Sdumo Dlamini. Picture: FREDDY MAVUNDA
Sdumo Dlamini. Picture: FREDDY MAVUNDA

THE Congress of South African Trade Unions (Cosatu) said on Wednesday the aim of the one-day strike planned for Friday is for employers immediately to address policy issues contributing to the rising cost of living for workers.

Workers in SA, with the exception of essential services, will be able to strike on Friday after Cosatu received a Section 77 strike notice to protest against the state of public transport in SA.

Cosatu is concerned that e-tolls have replaced the commitment to develop integrated public transport. Fragmented public transport networks mean the majority of workers spend more than 20% of their salary getting to and from work, Cosatu spokesman Sizwe Pamla said in a statement.

The march will also protest against unemployment and related socioeconomic conditions, including free education, in commemoration of International Decent Work Day, Cosatu said.

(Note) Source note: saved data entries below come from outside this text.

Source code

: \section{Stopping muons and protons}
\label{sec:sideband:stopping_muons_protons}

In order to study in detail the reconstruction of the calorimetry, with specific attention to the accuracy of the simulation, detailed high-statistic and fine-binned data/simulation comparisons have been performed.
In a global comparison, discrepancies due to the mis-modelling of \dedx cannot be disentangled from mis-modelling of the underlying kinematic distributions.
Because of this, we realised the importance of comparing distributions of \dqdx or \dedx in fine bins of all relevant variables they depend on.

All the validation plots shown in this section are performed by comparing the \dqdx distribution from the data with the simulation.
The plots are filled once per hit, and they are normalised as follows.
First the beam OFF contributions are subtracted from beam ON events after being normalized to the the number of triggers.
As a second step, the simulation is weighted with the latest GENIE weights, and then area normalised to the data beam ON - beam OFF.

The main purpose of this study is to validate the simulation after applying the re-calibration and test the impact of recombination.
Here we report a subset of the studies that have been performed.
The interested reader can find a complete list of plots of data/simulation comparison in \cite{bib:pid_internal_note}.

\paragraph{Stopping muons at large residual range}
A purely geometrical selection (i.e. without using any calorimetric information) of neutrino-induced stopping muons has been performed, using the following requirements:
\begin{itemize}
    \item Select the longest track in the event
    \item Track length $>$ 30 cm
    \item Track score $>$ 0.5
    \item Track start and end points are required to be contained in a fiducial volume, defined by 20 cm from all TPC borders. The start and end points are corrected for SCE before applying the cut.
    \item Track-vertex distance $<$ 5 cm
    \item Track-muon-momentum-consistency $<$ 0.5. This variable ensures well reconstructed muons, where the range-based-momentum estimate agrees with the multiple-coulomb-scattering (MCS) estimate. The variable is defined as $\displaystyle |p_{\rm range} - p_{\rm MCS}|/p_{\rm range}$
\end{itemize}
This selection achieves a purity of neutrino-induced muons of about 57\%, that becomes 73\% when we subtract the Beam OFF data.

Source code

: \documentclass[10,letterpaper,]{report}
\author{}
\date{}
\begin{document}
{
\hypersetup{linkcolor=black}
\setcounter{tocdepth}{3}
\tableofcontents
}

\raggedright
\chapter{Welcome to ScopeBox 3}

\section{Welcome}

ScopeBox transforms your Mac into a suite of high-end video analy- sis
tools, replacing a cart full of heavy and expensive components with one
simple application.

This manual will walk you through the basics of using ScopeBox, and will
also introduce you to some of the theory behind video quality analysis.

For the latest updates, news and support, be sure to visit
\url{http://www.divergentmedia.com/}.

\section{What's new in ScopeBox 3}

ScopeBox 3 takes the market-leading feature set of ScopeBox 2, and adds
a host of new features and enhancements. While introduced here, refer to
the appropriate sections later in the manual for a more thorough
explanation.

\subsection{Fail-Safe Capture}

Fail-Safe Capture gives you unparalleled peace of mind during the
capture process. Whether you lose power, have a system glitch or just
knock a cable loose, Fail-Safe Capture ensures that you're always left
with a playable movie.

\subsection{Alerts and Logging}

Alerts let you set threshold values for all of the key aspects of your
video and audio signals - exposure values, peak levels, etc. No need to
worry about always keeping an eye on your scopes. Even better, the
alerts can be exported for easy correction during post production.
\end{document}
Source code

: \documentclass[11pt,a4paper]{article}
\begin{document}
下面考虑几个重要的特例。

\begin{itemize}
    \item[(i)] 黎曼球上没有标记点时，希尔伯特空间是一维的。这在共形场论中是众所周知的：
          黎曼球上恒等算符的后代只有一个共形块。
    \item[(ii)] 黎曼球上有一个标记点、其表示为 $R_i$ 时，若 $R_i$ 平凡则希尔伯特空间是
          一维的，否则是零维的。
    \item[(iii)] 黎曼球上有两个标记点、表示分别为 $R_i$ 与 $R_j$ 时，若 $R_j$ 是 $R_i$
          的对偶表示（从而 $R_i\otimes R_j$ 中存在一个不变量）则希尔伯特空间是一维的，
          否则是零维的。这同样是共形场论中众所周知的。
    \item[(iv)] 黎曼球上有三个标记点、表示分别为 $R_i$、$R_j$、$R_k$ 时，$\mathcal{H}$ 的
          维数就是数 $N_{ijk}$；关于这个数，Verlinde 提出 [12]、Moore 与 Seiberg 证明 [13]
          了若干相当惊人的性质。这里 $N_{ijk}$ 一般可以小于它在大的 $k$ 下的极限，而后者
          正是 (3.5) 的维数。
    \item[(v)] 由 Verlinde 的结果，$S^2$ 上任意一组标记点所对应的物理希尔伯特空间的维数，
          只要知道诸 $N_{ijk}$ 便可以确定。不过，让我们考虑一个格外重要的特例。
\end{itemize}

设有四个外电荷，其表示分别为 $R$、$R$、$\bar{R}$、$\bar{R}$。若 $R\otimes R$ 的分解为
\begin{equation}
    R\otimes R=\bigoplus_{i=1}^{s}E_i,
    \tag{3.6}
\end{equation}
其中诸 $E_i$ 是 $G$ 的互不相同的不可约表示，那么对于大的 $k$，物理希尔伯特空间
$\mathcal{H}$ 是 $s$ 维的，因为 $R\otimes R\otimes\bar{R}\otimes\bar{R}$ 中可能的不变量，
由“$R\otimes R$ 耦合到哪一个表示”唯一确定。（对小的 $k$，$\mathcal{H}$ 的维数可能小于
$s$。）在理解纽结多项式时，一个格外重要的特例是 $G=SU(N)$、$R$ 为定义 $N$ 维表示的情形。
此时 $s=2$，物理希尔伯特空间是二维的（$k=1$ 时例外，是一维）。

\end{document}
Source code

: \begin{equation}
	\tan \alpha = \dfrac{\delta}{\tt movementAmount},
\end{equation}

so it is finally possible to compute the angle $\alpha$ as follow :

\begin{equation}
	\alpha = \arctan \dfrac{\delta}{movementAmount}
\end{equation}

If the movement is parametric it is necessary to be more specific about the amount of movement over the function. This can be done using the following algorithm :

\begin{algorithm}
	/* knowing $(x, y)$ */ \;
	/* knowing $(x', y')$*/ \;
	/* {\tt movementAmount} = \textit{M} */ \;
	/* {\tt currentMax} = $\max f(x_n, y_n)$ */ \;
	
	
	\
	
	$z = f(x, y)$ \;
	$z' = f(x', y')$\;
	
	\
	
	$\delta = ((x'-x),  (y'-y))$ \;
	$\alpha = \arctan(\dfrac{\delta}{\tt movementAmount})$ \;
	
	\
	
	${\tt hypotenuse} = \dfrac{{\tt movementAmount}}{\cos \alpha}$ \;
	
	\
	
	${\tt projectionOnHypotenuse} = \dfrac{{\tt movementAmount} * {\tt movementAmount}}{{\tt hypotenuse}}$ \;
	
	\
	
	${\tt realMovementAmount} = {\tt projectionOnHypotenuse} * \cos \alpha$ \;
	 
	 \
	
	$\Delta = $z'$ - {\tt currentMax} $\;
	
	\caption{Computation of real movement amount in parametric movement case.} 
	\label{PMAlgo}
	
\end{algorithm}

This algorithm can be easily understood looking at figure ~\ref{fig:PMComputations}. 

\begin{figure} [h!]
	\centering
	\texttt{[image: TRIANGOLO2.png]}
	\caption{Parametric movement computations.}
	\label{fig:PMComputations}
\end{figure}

“This march will be about demanding that employers deal with the economic and employment crisis or face the wrath of the workers. If the South African economy fails to work for the workers, workers will ensure that it does not work for anyone,” Pamla said.

Business Unity SA (Busa) has expressed concern that the strike based on public transport issues could spill over into unprocedural protest action.

Noting that Cosatu’s application was based on a protest over public transport, Busa warned on Tuesday that protest that went beyond could damage investor sentiment.

Cosatu said on Wednesday that time was running out for the government to begin implementing a developmental state, saying it was “happy with the response from the workers” and could “safely say that workers are ready to send a clear message to both government and big business that the status quo is unacceptable”.

“It is unacceptable that the taxpayers’ money is spent to cater to the comfort of the elite, such as the building and expansion of Gautrain, including the construction of bicycle lanes all over the country, particularly where the white elite resides,” Cosatu said.